What to Watch: Can revenue, earnings and comps continue to rise? Thanks to commodity price inflation in building materials, lumber and copper, revenue has been strong over the past couple of quarters, driving higher transaction growth by 5% year over year. Last quarter, the Atlanta-based company reported comp sales that rose about 8% year over year, accelerating above the 6% growth rate achieved for the first nine months of fiscal 2017.
Walmart (WMT) – Reports before the open, Tuesday, Feb. 20.
Wall Street expects EPS of $1.37 per share on revenue of $134.91 billion, compared to the year-ago quarter of $1.30 per share on $130.94 billion in revenue.

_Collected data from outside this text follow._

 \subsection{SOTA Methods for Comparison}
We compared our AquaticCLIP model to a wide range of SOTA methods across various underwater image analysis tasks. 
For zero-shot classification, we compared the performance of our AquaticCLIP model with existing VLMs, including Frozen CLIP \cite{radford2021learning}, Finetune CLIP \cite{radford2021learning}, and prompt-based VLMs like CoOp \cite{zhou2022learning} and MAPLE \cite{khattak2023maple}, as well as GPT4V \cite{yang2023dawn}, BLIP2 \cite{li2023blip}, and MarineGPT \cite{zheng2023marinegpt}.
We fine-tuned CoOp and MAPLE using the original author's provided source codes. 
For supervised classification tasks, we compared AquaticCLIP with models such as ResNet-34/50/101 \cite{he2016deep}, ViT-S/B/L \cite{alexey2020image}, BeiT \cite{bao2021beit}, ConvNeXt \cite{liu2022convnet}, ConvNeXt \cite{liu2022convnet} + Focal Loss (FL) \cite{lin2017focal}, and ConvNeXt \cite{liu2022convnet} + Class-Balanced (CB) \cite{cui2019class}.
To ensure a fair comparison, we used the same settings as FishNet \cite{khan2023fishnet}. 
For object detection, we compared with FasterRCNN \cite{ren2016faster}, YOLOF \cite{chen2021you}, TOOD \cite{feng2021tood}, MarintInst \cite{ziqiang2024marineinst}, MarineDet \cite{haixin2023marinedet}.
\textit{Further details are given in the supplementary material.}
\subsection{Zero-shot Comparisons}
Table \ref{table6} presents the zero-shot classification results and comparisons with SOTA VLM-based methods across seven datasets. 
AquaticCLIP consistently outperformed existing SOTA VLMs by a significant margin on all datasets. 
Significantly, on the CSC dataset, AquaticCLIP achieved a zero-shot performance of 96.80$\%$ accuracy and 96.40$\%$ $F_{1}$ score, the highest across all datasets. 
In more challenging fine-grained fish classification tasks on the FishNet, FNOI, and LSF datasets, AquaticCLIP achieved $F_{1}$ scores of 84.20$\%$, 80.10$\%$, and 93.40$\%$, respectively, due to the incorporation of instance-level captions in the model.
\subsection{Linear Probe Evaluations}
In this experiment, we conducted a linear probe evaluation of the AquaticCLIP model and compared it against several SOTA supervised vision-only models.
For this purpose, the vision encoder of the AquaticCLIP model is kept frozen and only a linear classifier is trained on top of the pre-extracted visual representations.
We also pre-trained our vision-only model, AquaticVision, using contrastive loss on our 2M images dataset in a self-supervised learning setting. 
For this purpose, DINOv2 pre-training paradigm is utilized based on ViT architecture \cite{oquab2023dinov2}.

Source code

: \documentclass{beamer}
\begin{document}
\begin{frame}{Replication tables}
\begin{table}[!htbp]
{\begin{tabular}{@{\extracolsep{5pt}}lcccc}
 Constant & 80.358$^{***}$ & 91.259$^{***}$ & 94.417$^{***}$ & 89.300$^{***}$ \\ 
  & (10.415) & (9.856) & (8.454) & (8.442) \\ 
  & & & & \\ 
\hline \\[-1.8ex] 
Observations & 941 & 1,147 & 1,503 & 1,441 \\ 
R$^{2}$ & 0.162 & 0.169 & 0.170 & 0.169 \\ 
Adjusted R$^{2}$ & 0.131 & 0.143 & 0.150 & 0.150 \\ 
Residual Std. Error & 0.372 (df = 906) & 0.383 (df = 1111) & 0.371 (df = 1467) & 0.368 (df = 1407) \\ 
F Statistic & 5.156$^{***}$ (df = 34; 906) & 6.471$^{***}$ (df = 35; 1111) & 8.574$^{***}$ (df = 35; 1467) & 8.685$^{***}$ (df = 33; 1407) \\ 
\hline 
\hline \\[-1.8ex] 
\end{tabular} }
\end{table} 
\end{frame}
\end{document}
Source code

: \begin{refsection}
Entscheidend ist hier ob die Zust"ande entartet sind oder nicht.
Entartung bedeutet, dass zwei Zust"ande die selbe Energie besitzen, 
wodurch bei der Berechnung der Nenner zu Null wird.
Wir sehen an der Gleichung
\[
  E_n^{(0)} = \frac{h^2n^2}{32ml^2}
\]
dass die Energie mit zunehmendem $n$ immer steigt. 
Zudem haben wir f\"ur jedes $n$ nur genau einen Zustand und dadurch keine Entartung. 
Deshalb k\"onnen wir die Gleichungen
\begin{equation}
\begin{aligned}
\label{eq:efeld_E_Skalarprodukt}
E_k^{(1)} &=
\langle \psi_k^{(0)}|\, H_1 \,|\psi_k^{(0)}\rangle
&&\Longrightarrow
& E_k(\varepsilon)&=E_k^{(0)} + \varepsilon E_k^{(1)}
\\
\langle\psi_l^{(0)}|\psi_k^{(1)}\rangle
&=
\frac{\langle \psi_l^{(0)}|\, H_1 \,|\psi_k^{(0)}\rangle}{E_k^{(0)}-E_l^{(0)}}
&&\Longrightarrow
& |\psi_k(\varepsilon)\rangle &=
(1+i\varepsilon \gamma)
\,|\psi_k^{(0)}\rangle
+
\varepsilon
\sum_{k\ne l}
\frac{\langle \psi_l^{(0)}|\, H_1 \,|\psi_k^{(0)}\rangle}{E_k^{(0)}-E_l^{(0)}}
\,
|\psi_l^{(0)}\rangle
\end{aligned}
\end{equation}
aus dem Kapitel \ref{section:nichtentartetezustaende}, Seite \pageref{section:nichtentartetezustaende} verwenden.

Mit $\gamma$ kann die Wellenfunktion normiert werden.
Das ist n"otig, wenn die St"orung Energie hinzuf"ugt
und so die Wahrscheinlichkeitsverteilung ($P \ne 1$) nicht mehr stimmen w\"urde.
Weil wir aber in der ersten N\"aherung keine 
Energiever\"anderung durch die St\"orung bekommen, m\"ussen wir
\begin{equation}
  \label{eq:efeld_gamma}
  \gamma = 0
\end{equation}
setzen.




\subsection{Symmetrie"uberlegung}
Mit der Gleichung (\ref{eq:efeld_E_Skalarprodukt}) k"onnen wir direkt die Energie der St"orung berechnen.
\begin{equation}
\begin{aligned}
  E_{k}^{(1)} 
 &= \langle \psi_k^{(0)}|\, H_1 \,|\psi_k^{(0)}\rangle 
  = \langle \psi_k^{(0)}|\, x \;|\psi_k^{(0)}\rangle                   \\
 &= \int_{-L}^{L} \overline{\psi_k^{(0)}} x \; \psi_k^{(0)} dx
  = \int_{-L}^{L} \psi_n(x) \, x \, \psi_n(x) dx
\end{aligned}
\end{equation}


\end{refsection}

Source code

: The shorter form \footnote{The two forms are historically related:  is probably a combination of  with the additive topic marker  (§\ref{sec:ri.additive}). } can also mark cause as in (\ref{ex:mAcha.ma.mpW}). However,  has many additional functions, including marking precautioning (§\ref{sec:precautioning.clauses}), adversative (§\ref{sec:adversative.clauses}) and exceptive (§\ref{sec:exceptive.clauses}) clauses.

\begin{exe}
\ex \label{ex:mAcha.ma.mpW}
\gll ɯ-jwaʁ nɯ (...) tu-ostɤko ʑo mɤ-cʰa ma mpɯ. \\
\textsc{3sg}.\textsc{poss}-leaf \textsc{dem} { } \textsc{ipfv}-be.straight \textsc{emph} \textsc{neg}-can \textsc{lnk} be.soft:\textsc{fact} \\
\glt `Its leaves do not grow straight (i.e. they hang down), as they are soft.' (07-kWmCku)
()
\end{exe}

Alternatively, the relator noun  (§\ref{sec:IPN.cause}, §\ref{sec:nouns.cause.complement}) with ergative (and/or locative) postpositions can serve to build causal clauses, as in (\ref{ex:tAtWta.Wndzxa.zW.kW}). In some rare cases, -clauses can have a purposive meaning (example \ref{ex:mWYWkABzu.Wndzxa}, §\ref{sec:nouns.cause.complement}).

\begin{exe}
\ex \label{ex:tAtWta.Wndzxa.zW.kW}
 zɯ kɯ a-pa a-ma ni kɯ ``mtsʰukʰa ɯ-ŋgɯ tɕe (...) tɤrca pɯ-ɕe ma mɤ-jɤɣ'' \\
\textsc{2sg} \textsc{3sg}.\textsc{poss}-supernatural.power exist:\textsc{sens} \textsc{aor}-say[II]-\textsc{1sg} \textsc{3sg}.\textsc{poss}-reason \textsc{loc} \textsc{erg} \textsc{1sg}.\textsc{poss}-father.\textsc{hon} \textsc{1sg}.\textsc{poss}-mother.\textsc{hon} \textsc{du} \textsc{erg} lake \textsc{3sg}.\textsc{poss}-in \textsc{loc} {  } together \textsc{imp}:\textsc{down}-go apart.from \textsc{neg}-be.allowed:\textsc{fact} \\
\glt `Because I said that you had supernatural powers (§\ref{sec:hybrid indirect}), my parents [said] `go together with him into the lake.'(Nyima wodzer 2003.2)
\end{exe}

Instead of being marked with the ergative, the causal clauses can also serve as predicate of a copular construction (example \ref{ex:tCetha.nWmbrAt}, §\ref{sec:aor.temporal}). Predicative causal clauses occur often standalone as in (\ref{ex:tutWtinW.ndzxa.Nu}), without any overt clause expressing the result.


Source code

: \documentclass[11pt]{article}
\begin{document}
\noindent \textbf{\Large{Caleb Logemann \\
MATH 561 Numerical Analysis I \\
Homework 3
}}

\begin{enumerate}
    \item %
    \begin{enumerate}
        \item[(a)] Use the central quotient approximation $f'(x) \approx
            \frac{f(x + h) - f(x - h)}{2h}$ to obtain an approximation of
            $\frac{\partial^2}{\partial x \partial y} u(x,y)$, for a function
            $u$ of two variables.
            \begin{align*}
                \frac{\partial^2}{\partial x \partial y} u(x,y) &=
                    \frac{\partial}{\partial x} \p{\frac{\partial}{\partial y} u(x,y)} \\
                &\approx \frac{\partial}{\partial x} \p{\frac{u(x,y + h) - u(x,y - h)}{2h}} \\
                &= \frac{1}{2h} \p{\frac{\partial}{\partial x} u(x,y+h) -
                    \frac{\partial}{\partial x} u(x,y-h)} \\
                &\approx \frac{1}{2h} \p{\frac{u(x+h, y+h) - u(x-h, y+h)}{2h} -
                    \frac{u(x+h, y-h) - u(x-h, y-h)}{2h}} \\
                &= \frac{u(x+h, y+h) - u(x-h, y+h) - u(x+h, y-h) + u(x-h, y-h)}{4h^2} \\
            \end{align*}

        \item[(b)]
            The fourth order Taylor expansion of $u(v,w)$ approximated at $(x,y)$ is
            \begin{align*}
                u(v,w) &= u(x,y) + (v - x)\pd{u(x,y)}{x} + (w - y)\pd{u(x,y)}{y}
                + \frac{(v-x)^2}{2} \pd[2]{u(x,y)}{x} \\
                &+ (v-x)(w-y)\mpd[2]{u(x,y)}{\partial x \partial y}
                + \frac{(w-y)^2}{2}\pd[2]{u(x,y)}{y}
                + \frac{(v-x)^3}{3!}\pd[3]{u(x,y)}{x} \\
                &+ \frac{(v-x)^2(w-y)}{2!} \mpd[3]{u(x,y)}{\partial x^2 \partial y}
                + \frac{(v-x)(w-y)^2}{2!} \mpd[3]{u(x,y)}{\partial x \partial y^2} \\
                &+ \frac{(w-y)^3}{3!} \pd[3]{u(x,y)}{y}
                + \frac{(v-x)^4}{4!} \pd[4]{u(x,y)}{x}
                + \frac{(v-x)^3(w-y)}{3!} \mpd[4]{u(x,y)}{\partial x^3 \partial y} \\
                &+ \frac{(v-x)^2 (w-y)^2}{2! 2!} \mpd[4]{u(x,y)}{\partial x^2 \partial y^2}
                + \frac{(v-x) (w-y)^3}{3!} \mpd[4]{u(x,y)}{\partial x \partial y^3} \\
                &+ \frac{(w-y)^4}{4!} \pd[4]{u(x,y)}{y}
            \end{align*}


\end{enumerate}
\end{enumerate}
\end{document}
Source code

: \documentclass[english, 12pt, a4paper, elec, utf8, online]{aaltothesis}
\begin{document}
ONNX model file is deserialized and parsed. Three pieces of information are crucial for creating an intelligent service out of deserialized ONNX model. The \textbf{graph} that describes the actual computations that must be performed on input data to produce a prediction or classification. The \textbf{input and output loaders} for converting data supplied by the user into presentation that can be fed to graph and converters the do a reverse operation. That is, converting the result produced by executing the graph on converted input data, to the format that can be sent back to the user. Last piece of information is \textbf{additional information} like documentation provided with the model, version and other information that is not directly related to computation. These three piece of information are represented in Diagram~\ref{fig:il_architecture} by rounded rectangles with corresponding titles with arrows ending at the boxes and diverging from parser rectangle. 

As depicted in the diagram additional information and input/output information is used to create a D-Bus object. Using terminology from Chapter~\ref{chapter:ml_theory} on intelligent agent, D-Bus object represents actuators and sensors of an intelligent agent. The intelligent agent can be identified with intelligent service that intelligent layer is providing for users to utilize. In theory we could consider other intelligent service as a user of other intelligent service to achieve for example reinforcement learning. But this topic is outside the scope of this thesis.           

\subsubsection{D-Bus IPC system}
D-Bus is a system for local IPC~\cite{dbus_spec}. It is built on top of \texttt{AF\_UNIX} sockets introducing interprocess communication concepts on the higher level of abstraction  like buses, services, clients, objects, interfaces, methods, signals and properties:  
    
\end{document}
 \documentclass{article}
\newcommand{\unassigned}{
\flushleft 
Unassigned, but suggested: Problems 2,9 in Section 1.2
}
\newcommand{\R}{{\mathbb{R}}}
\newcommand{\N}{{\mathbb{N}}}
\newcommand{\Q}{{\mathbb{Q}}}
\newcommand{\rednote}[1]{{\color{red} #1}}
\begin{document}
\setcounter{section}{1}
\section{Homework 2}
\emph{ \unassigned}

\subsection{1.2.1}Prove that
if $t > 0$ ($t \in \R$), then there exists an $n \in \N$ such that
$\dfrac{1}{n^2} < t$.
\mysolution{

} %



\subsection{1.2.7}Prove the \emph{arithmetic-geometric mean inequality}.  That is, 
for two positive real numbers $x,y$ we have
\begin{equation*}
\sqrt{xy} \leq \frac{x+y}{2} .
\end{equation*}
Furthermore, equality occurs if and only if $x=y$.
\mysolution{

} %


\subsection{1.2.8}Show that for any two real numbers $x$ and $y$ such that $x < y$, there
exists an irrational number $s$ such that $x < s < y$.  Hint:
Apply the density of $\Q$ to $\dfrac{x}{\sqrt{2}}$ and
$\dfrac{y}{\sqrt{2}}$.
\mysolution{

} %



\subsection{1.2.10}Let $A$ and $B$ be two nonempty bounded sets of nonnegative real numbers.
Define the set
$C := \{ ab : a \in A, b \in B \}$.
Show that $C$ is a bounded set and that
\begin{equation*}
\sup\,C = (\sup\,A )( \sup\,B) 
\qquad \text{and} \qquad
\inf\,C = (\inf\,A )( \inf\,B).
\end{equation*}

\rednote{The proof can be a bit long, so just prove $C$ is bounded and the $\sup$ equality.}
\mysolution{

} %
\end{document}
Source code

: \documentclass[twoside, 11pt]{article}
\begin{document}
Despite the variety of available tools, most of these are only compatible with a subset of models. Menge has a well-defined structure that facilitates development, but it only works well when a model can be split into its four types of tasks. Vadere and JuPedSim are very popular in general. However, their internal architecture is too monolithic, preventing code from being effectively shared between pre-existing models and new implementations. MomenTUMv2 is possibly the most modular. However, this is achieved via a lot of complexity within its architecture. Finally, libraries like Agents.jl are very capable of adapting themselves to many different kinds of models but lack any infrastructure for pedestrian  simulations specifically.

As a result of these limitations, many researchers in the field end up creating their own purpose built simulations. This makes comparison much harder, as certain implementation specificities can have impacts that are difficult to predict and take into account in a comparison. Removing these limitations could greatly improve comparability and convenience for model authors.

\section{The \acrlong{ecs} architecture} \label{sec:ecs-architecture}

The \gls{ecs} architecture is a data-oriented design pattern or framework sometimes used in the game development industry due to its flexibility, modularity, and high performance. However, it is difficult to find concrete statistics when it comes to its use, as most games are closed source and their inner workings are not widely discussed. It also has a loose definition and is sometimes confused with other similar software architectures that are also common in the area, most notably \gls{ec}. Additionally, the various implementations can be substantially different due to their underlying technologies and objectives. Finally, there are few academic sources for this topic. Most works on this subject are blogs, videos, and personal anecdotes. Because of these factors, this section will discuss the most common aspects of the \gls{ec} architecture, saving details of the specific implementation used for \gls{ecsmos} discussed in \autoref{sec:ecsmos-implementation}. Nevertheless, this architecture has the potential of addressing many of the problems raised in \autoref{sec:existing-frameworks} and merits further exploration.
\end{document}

What to Watch: The retail giant has surpassed revenue estimates in the previous two quarters, while topping same-store sales estimates in the third quarter. Wall Street expects the positive trends to continue. On Friday Susquehanna Financial analyst Bill Dreher reiterated his positive stock rating on the stock and boosted its price target to $126 from $115, citing Walmart’s strong position in food.
Pandora Media (P) – Reports after the close, Wednesday , Feb. 21.
Wall Street expects a per-share loss of 8 cents on revenue of $375.82 million, compared to the year-ago quarter of a loss of 13 cents per share on $392.6 million in revenue.
What to Watch: To fight off Apple (AAPL) and Spotify, Pandora, still the largest streaming music platform in the U.S., recently announced an organizational restructuring aimed at strengthening its finances and growth position. the Oakland, Calif.-based company will cut its workforce by 5% by the end of Q1 and will instead invest initiatives such as ad-tech and audience development. These moves will save the company $45 million annually.
Hewlett-Packard Enterprise (HPE) – Reports after the close, Thursday , Feb. 22.
Wall Street expects EPS of 22 cents per share on revenue of $7.07 billion, compared to the year-ago quarter of 45 cents per share on $11.41 billion in revenue.
What to Watch: HPE has beaten analysts’ average EPS estimates in three of the last four quarters. And with better-than-expected results just released from Cisco (CSCO), suggesting an uptick in enterprise spending, HPE is poised to deliver strong numbers this quarter. Last month Deutsche Bank raised its price target on the stock by $3 to $19, calling HPE a growth value-play for 2018.